== Segment start ==
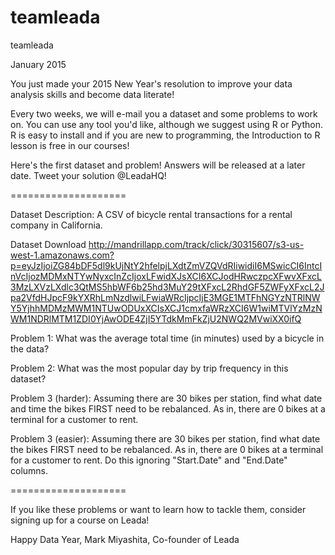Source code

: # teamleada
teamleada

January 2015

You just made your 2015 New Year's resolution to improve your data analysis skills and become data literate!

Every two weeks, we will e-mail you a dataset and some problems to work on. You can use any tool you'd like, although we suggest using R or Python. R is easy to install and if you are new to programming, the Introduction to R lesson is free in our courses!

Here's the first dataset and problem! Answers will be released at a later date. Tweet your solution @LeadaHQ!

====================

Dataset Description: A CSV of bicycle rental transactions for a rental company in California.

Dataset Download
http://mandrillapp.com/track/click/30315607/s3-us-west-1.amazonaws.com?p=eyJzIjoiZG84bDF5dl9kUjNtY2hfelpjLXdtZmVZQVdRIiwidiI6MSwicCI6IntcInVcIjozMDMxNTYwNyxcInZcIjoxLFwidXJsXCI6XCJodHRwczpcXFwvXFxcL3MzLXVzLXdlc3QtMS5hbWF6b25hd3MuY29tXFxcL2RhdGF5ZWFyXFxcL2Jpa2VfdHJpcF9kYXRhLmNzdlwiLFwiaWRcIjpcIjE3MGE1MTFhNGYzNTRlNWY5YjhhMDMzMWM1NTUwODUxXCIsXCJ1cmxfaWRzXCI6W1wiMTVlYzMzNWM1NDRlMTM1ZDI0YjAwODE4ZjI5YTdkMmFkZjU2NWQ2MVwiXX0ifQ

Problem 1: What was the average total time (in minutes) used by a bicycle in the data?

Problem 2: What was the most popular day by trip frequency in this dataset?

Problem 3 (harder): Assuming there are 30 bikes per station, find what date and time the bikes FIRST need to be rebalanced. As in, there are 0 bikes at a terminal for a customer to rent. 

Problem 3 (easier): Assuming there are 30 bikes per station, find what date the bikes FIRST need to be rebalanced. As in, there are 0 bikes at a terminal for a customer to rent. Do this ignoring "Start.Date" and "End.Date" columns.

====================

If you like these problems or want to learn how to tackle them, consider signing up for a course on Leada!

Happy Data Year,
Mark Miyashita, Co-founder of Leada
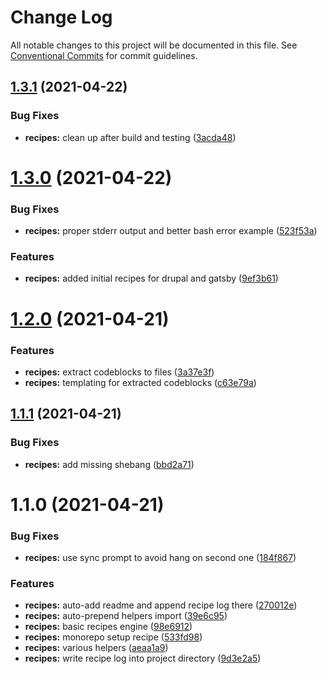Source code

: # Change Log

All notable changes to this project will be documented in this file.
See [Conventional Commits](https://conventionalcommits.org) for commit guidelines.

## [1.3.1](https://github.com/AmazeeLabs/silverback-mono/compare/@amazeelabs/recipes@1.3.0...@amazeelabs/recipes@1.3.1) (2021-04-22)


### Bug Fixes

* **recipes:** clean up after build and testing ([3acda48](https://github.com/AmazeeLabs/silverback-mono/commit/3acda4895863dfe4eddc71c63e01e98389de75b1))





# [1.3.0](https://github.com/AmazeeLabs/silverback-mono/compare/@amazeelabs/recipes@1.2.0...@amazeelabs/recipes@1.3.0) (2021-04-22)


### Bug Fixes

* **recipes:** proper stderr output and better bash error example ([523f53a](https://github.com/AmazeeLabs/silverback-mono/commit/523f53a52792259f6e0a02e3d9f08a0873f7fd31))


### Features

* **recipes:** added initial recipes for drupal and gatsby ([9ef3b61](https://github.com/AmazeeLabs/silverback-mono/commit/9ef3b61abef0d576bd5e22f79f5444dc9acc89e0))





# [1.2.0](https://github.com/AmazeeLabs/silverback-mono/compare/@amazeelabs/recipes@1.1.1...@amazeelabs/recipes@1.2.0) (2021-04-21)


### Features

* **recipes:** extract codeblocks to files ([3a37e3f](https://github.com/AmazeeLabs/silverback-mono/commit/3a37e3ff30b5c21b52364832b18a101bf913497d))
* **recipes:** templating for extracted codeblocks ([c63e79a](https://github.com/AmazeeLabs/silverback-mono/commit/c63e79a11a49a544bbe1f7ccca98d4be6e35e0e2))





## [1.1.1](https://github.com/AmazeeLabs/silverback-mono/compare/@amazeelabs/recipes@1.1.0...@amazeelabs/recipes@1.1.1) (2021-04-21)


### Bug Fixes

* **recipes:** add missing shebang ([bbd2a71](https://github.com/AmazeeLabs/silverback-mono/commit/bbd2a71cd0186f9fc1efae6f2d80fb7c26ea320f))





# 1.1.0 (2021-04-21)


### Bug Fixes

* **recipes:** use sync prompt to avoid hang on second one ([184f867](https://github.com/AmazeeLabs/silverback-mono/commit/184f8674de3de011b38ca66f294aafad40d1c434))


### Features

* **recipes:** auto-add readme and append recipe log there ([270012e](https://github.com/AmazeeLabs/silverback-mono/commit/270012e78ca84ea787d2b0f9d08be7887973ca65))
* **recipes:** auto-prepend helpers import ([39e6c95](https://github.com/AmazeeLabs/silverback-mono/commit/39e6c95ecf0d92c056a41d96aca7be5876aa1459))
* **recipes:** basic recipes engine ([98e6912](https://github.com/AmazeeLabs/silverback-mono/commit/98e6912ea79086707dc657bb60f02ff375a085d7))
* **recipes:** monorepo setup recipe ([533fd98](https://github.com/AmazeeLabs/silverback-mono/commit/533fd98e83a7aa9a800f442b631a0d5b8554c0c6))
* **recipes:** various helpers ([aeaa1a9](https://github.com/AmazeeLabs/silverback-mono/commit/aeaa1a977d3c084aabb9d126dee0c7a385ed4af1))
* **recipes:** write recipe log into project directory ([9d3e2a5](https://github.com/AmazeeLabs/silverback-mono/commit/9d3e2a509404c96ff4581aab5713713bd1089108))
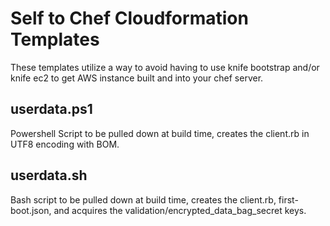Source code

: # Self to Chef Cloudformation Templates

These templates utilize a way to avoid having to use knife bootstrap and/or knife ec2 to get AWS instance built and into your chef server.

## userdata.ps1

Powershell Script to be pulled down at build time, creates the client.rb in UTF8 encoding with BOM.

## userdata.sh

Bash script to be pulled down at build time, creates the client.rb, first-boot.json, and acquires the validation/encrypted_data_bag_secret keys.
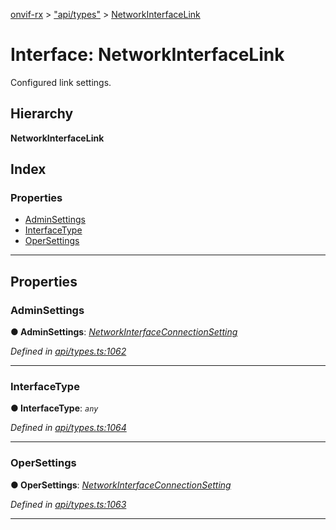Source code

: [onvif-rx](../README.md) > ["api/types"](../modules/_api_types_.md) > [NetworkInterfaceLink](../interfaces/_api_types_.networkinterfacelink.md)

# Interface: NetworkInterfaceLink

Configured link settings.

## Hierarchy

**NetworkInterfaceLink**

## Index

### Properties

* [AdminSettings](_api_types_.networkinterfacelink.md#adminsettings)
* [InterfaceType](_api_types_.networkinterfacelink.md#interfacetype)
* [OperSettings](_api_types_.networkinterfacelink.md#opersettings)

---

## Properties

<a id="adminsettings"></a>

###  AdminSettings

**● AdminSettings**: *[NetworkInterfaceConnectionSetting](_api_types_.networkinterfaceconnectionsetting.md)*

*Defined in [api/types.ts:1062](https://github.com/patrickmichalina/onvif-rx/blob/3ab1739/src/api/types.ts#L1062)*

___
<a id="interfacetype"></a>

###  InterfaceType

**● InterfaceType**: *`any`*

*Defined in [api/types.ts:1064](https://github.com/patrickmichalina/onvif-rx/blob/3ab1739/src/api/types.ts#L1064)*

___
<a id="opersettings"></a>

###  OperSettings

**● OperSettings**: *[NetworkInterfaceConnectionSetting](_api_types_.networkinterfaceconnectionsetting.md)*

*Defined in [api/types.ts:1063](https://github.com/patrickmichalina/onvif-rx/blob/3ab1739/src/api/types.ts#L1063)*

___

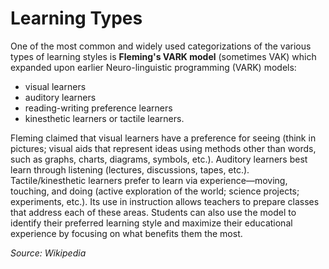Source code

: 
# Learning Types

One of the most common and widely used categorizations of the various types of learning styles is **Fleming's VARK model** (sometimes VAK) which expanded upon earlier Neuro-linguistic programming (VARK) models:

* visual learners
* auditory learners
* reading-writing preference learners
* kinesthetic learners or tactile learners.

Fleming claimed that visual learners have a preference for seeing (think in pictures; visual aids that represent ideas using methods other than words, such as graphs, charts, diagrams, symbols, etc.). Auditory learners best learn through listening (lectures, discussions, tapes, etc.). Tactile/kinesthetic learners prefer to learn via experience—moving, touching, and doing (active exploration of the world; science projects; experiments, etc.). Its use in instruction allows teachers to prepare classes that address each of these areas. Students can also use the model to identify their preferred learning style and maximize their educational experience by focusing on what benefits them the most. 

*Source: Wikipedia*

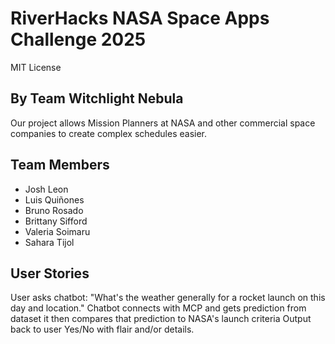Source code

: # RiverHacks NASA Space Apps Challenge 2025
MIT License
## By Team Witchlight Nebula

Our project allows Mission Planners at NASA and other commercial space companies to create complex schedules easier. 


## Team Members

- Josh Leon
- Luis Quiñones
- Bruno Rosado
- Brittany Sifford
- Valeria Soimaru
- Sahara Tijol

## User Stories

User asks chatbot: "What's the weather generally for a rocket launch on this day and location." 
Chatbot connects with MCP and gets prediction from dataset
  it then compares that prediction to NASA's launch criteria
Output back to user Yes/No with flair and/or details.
== Segment end ==
== Segment start ==
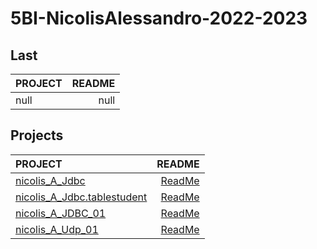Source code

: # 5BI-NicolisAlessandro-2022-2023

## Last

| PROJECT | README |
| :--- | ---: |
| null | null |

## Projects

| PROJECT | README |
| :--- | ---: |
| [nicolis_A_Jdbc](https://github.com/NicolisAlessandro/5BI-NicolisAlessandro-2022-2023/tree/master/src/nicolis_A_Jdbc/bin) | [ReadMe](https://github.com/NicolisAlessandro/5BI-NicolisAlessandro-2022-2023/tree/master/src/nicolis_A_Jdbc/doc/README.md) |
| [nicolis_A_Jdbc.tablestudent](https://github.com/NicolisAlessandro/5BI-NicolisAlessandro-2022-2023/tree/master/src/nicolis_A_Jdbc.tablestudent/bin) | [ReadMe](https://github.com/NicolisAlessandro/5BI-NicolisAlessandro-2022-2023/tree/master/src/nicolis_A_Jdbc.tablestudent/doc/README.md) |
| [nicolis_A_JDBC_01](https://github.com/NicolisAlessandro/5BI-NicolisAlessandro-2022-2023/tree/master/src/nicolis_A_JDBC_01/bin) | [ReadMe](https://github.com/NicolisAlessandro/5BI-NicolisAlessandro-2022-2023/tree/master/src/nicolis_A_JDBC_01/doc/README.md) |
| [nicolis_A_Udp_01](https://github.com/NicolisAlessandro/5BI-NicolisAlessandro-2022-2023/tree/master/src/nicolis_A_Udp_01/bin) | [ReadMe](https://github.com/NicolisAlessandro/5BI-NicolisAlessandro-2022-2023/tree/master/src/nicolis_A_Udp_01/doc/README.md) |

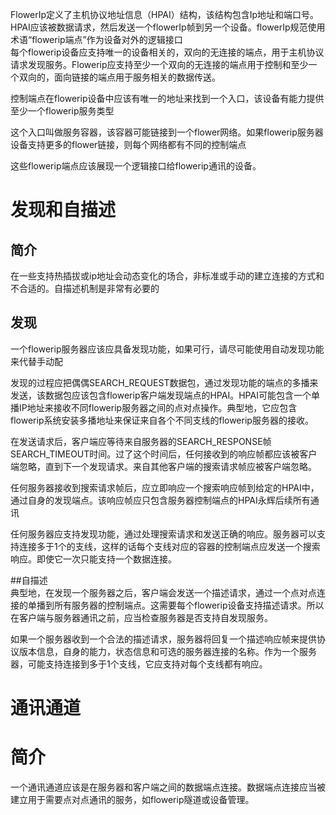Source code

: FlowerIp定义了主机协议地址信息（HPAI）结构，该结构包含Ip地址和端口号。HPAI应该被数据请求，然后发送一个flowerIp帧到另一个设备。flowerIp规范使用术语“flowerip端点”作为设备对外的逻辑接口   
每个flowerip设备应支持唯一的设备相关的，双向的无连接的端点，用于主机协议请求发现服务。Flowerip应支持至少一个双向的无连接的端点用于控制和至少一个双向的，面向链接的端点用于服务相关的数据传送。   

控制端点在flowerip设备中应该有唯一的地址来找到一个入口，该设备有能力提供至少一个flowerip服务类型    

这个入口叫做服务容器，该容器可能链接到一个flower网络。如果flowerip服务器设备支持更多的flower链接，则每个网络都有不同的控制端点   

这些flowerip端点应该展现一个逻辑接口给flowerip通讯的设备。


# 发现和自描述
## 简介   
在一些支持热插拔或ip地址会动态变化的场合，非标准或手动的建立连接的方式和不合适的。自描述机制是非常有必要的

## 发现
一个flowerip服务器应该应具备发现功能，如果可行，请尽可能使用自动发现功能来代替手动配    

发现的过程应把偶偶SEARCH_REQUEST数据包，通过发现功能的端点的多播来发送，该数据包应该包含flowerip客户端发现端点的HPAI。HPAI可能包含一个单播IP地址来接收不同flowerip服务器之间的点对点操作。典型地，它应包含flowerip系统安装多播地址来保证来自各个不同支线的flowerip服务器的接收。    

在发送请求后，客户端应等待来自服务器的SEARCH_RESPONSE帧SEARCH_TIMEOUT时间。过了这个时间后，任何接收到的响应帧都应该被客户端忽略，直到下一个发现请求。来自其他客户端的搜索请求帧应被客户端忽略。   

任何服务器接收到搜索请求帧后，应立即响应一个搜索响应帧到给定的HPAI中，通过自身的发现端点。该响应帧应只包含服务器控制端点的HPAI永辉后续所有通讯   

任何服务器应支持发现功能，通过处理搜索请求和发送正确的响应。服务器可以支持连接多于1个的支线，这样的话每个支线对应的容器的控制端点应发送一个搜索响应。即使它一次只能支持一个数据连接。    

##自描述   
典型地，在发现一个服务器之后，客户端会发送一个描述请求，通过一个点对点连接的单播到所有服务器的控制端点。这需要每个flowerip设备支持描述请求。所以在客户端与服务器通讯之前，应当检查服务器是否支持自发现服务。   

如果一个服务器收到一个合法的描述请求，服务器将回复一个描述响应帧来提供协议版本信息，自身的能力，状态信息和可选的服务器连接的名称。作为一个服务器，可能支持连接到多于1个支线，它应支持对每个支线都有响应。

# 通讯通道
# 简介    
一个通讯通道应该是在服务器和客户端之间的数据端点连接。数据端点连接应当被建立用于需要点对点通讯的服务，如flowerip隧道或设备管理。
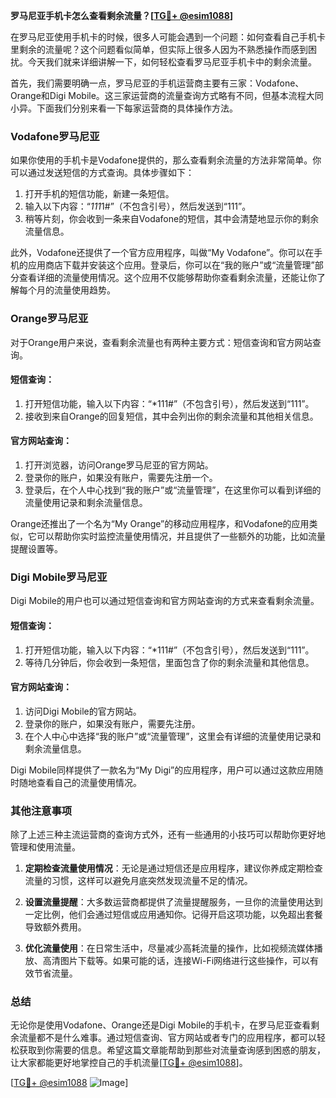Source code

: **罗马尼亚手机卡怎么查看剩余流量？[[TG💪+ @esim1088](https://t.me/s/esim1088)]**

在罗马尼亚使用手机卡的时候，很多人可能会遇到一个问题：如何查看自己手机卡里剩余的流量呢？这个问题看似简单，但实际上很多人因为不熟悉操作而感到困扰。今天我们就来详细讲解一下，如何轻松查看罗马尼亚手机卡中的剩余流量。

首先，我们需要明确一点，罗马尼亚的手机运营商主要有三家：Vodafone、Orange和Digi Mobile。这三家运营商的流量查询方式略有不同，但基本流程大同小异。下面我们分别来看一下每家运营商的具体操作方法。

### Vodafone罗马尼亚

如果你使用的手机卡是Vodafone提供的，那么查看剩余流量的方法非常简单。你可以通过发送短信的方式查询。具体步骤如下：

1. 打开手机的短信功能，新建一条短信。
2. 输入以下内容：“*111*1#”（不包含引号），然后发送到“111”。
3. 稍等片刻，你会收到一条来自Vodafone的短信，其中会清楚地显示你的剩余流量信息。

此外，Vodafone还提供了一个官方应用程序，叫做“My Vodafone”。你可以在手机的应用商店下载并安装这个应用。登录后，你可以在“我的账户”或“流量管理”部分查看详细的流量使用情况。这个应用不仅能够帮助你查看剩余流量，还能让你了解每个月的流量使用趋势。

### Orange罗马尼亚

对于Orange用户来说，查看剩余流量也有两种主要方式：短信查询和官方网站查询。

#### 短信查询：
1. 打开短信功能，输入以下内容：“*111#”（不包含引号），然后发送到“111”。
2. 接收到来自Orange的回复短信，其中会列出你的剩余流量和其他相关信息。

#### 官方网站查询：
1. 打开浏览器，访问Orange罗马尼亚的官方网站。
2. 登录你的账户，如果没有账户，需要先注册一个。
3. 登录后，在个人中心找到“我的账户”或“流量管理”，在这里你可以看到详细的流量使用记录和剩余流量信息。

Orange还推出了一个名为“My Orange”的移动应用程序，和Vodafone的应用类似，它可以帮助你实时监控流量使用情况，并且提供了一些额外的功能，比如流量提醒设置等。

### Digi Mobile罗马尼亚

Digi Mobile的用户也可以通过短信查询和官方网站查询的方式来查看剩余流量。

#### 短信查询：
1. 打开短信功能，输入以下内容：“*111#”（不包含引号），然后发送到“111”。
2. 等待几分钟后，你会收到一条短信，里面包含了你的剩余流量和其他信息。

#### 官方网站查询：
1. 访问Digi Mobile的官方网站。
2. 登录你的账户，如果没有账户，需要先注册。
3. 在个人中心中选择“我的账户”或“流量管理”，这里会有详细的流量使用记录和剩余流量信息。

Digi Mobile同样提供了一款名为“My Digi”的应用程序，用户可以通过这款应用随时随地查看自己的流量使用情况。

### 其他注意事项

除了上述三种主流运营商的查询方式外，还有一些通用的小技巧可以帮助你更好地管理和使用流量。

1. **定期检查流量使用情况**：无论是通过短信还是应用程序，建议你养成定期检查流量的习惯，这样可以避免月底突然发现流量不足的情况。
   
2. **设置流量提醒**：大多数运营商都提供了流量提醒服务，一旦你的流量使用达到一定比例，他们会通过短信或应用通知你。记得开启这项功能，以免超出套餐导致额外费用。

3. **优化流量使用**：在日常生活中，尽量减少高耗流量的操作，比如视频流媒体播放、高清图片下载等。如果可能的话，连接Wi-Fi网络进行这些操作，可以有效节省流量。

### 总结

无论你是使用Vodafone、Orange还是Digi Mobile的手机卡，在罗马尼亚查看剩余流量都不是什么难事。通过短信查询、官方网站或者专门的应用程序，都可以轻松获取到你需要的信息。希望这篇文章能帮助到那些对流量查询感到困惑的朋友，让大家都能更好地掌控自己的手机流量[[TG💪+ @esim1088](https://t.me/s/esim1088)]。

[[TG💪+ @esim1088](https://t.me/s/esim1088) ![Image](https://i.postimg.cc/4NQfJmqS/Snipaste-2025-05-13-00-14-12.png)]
== Segment end ==
| What you have to do |
Go through the listing above and copy each line in which the string "there" is found.

| Task result |
Problem 3 (harder): Assuming there are 30 bikes per station, find what date and time the bikes FIRST need to be rebalanced. As in, there are 0 bikes at a terminal for a customer to rent. 
Problem 3 (easier): Assuming there are 30 bikes per station, find what date the bikes FIRST need to be rebalanced. As in, there are 0 bikes at a terminal for a customer to rent. Do this ignoring "Start.Date" and "End.Date" columns.
* **recipes:** auto-add readme and append recipe log there ([270012e](https://github.com/AmazeeLabs/silverback-mono/commit/270012e78ca84ea787d2b0f9d08be7887973ca65))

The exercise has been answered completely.